No dia 30 a programação do evento foi aberta com uma mesa sobre os desafios do enfrentamento à violência contra a mulher do campo e da cidade e oficinas sobre gênero, os aspectos da violência, as formas de resistência. Amanhã, dia primeiro de dezembro, a programação será concluída com duas mesas temáticas: a primeira será sobre Políticas Públicas de enfrentamento da violência contra mulher, na esfera dos governos: federal, estadual e municipal com a representante da Secretaria de Estado da Mulher e da Diversidade Humana (SEMDH), Joyce Borges; e a segunda mesa sobre o Papel da sociedade civil na construção e/ou implementação das políticas públicas de enfrentamento da violência contra a mulher, com Anadilza Maria Paiva, da organização não governamental, feminista, Cunhã - Cunhã Coletivo Feminista.
Um material impresso educativo e camisetas que informam sobre a violência contra a mulher e a importância da denúncia para acabar com esse tipo de violência serão distribuídos no evento.  Segundo Marcia Amaral de Oliveira, educadora do SEDUP, “essa ação reforça o compromisso da instituição com o enfrentamento ao machismo e na luta contra a violência sofrida pelas mulheres.
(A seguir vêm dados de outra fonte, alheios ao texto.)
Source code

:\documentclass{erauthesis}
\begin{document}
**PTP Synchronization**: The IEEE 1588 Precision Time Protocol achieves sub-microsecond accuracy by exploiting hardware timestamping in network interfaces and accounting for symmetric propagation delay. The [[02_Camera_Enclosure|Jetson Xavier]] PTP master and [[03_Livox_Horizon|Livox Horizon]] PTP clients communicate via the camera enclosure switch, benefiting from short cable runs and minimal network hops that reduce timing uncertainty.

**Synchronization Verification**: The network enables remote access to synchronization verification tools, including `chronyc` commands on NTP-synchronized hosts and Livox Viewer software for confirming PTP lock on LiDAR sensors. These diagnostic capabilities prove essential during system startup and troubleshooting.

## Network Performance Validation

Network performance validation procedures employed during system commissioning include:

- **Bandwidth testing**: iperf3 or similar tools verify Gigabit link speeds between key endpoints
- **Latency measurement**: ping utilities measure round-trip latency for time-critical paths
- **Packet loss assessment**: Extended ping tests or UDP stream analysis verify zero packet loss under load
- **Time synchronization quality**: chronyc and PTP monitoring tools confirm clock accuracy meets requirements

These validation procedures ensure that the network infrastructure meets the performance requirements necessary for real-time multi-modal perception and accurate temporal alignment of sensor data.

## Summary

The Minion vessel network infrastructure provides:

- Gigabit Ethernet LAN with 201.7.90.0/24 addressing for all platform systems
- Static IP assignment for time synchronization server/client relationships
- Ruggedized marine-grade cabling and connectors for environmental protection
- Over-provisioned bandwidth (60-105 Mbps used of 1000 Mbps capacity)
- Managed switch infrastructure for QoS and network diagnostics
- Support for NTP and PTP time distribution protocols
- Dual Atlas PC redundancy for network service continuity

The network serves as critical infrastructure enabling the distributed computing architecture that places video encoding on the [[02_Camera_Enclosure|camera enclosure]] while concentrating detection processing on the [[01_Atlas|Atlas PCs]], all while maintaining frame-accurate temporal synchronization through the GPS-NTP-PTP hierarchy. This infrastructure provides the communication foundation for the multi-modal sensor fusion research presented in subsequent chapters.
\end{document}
Nos últimos anos essa tem sido a temática discutida nas atividades do SEDUP durante o mês de março quando se comemora o dia Internacional da Mulher. E este mês promovemos esse seminário, em alusão ao dia 25 DE NOVEMBRO - Dia Internacional da Eliminação da Violência contra a Mulher.
 
25 DE NOVEMBRO - Dia Internacional da Eliminação da Violência contra a Mulher.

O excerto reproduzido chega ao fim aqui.